## [EXTRACTED MATERIAL]
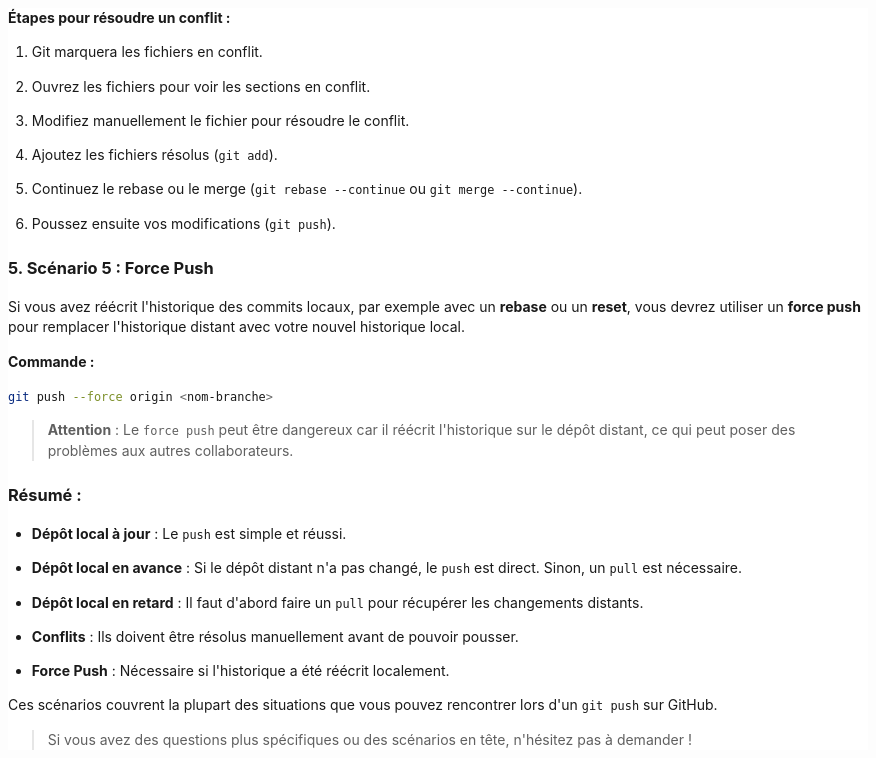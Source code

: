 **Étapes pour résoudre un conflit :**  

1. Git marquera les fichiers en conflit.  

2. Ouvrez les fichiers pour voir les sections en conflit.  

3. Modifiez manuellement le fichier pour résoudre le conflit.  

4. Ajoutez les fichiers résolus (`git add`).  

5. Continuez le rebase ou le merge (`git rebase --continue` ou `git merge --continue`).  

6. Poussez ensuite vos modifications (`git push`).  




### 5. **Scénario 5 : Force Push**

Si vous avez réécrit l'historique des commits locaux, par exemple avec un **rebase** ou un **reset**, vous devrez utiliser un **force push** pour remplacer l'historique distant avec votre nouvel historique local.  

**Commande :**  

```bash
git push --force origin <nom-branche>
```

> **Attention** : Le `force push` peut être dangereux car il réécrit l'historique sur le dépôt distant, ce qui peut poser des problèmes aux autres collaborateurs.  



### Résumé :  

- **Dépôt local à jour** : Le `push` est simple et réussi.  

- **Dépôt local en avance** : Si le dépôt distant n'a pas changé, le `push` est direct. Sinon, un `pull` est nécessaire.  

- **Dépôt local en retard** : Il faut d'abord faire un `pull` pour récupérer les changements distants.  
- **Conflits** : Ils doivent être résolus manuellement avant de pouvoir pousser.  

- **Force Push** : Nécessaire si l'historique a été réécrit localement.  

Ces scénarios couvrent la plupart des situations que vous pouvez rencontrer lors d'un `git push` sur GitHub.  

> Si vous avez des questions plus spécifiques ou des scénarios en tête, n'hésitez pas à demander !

## [YOUR GOAL]
Filter the material above down to the lines that hold the word "vous".

## [SOLUTION TO THIS PROBLEM]
Si vous avez réécrit l'historique des commits locaux, par exemple avec un **rebase** ou un **reset**, vous devrez utiliser un **force push** pour remplacer l'historique distant avec votre nouvel historique local.  
Ces scénarios couvrent la plupart des situations que vous pouvez rencontrer lors d'un `git push` sur GitHub.  
> Si vous avez des questions plus spécifiques ou des scénarios en tête, n'hésitez pas à demander !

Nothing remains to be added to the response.